In the last few posts I have been reposting some writings with a central theme. What a combat veteran goes through after returning from the battlefield, what we bring home to our families and communities. Below I discuss an identification with the crippling guilt that had blocked access to fully realizing my memories. Years after combat I could not remember most of what I had witnessed, but wished I could forget the guilt and self-condemnation haunting me. I demonized my enemy and in doing so lost my humanity.
I was writing about the "troop organism" and the squad mentality in my last paper. This line of inquiry took me back to a time when I felt totality, never since have I been more alive. A complete sense of unity, an omnipresence with my squad so whole within my surroundings, including the enemy we snuffed, especially those souls. I carry them today; the weight of such suffering that I now hold within. I have a sense of responsibility to those lives we took, I hold such guilt that at times it overwhelms me to the point of incapacitation.
My surviving has had such an impact on my life that many times I find myself not being worthy of having survived, and I know that this thought is not rational, but at times I cannot shake it. Many times in my life I thought of killing myself because of the crushing guilt, all due to my survival and inability to put behind me these thoughts of incompleteness.
Thinking back now, I feel that the absence of the completeness I felt back in 1991 coupled with the guilt of surviving have combined to form a disorganized attachment to the soldiers that we killed. In losing my attachment to the troop-organism, I unconsciously reformed that attachment on the one thing that I could take home with me, my guilt. In losing my squad-selves and my subsequent identifying with the enemy soldiers, I unwittingly formed a festoon of guilt and hung it upon my soul.

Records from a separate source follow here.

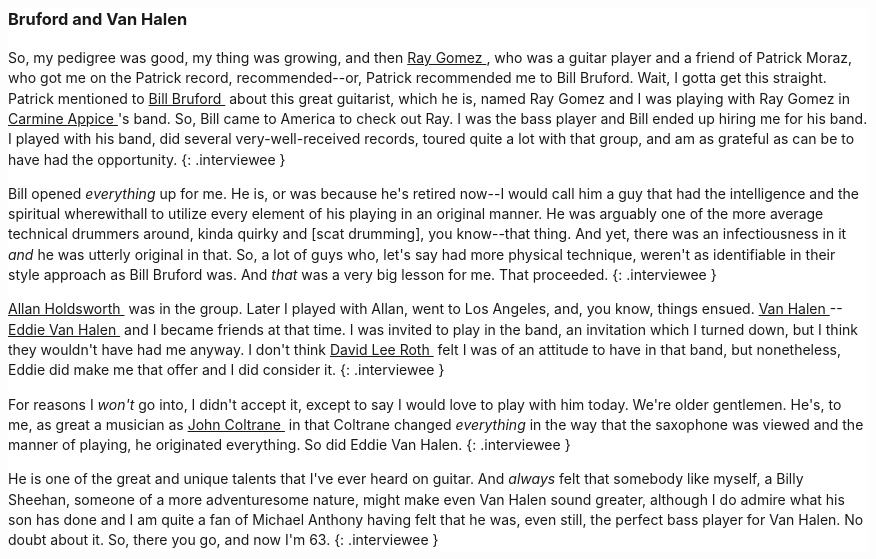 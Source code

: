 ### Bruford and Van Halen

So, my pedigree was good, my thing was growing, and then [Ray Gomez&nbsp;<i class="non-mwm fa fa-external-link-square"></i>](http://www.raygomez.com), who was a guitar player and a friend of Patrick Moraz, who got me on the Patrick record, recommended--or, Patrick recommended me to Bill Bruford. Wait, I gotta get this straight. Patrick mentioned to [Bill Bruford&nbsp;<i class="non-mwm fa fa-external-link-square"></i>](https://en.wikipedia.org/wiki/Bill_Bruford) about this great guitarist, which he is, named Ray Gomez and I was playing with Ray Gomez in [Carmine Appice&nbsp;<i class="non-mwm fa fa-external-link-square"></i>](https://en.wikipedia.org/wiki/Carmine_Appice)'s band. So, Bill came to America to check out Ray. I was the bass player and Bill ended up hiring me for his band. I played with his band, did several very-well-received records, toured quite a lot with that group, and am as grateful as can be to have had the opportunity.
{: .interviewee }

<span class="important">Bill opened *everything* up for me.</span> He is, or was because he's retired now--I would call him a guy that had the intelligence and the spiritual wherewithall to utilize every element of his playing in an original manner. He was arguably one of the more average technical drummers around, kinda quirky and [scat drumming], you know--that thing. And yet, there was an infectiousness in it *and* he was utterly original in that. So, a lot of guys who, let's say had more physical technique, weren't as identifiable in their style approach as Bill Bruford was. And *that* was a very big lesson for me. That proceeded.
{: .interviewee }

<div class="video-wrapper"><iframe width="420" height="315" src="https://www.youtube.com/embed/uim0FMZvADk" frameborder="0" allowfullscreen></iframe></div>

[Allan Holdsworth&nbsp;<i class="non-mwm fa fa-external-link-square"></i>](https://en.wikipedia.org/wiki/Allan_Holdsworth) was in the group. Later I played with Allan, went to Los Angeles, and, you know, things ensued. [Van Halen&nbsp;<i class="non-mwm fa fa-external-link-square"></i>](https://en.wikipedia.org/wiki/Van_Halen)--[Eddie Van Halen&nbsp;<i class="non-mwm fa fa-external-link-square"></i>](https://en.wikipedia.org/wiki/Eddie_Van_Halen) and I became friends at that time. I was invited to play in the band, an invitation which I turned down, but I think they wouldn't have had me anyway. I don't think [David Lee Roth&nbsp;<i class="non-mwm fa fa-external-link-square"></i>](https://en.wikipedia.org/wiki/David_Lee_Roth) felt I was of an attitude to have in that band, but nonetheless, Eddie did make me that offer and I did consider it.
{: .interviewee }

For reasons I *won't* go into, I didn't accept it, except to say I would love to play with him today. We're older gentlemen. <span class="important">He's, to me, as great a musician as [John Coltrane&nbsp;<i class="non-mwm fa fa-external-link-square"></i>](https://en.wikipedia.org/wiki/John_Coltrane) in that Coltrane changed *everything* in the way that the saxophone was viewed and the manner of playing</span>, he originated everything. So did Eddie Van Halen.
{: .interviewee }

He is one of the great and unique talents that I've ever heard on guitar. And *always* felt that somebody like myself, a Billy Sheehan, someone of a more adventuresome nature, might make even Van Halen sound greater, although I do admire what his son has done and I am quite a fan of Michael Anthony having felt that he was, even still, the perfect bass player for Van Halen. No doubt about it. So, there you go, and now I'm 63.
{: .interviewee }

<div class="video-wrapper"><iframe width="420" height="315" src="https://www.youtube.com/embed/2mnipvcmVdE" frameborder="0" allowfullscreen></iframe></div>
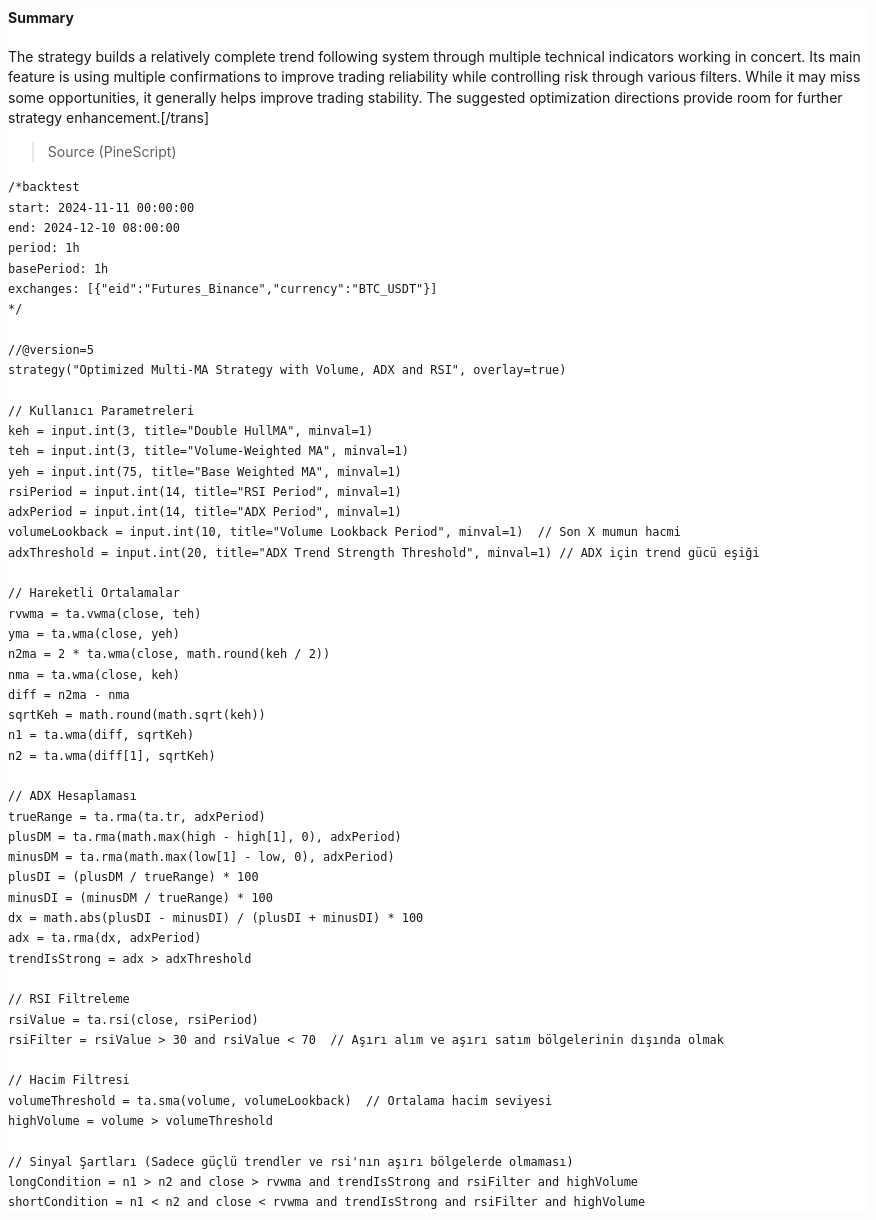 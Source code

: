 #### Summary
The strategy builds a relatively complete trend following system through multiple technical indicators working in concert. Its main feature is using multiple confirmations to improve trading reliability while controlling risk through various filters. While it may miss some opportunities, it generally helps improve trading stability. The suggested optimization directions provide room for further strategy enhancement.[/trans]



> Source (PineScript)

``` pinescript
/*backtest
start: 2024-11-11 00:00:00
end: 2024-12-10 08:00:00
period: 1h
basePeriod: 1h
exchanges: [{"eid":"Futures_Binance","currency":"BTC_USDT"}]
*/

//@version=5
strategy("Optimized Multi-MA Strategy with Volume, ADX and RSI", overlay=true)

// Kullanıcı Parametreleri
keh = input.int(3, title="Double HullMA", minval=1)
teh = input.int(3, title="Volume-Weighted MA", minval=1)
yeh = input.int(75, title="Base Weighted MA", minval=1)
rsiPeriod = input.int(14, title="RSI Period", minval=1)
adxPeriod = input.int(14, title="ADX Period", minval=1)
volumeLookback = input.int(10, title="Volume Lookback Period", minval=1)  // Son X mumun hacmi
adxThreshold = input.int(20, title="ADX Trend Strength Threshold", minval=1) // ADX için trend gücü eşiği

// Hareketli Ortalamalar
rvwma = ta.vwma(close, teh)
yma = ta.wma(close, yeh)
n2ma = 2 * ta.wma(close, math.round(keh / 2))
nma = ta.wma(close, keh)
diff = n2ma - nma
sqrtKeh = math.round(math.sqrt(keh))
n1 = ta.wma(diff, sqrtKeh)
n2 = ta.wma(diff[1], sqrtKeh)

// ADX Hesaplaması
trueRange = ta.rma(ta.tr, adxPeriod)
plusDM = ta.rma(math.max(high - high[1], 0), adxPeriod)
minusDM = ta.rma(math.max(low[1] - low, 0), adxPeriod)
plusDI = (plusDM / trueRange) * 100
minusDI = (minusDM / trueRange) * 100
dx = math.abs(plusDI - minusDI) / (plusDI + minusDI) * 100
adx = ta.rma(dx, adxPeriod)
trendIsStrong = adx > adxThreshold

// RSI Filtreleme
rsiValue = ta.rsi(close, rsiPeriod)
rsiFilter = rsiValue > 30 and rsiValue < 70  // Aşırı alım ve aşırı satım bölgelerinin dışında olmak

// Hacim Filtresi
volumeThreshold = ta.sma(volume, volumeLookback)  // Ortalama hacim seviyesi
highVolume = volume > volumeThreshold

// Sinyal Şartları (Sadece güçlü trendler ve rsi'nın aşırı bölgelerde olmaması)
longCondition = n1 > n2 and close > rvwma and trendIsStrong and rsiFilter and highVolume
shortCondition = n1 < n2 and close < rvwma and trendIsStrong and rsiFilter and highVolume
```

I know that they were the enemy, it was kill or be killed...But my God, when we were shooting and hitting them I saw their tanks and vehicles blowing up in grand fashion, it seemed so beautiful. I remember the sight was so awe inspiring, the turrets flipping end over end, fire spraying upwards to a hundred feet. I could feel in the back of my mind, my humanity, trying to tell me that there were people in those tanks. My mind tried to tell that I could actually see the bodies felling over and over, within the upwelling of fire...no, no that cannot be...I was too far from them to actually see. So I told myself.<
The reality set in when we saw the charred remains of the vehicles and realizing that no one could have lived through that. I remember trying not to think of my vehicle getting hit like that. The guilt began to creep up on me when we saw the pitiful encampments of the regular soldiers; we saw their food stocks...rice and rotting tomatoes...nothing more, and little of that. We joked of how we were glad to be on our side, again I felt the little bit of guilt niggling at me to witness and take in what we saw.
Today, I carry the guilt of thousands of soldiers who lost their lives to the meat grinder of the US Army by way of the M1A1 Abrams Main Battle tank sabot rounds, of the Apache helicopter hellfire missiles, the 30mm A10 Warthog Gatling guns, multiple launch rocket systems and the 105 mm howitzer to name a few.
To find out how bravely the Iraqi Republican Guard units fought against an over whelming foe, follow this link (then click on "correcting myths").
I still chase that sense of totality...I was the driver, on point for the division, so I saw it all.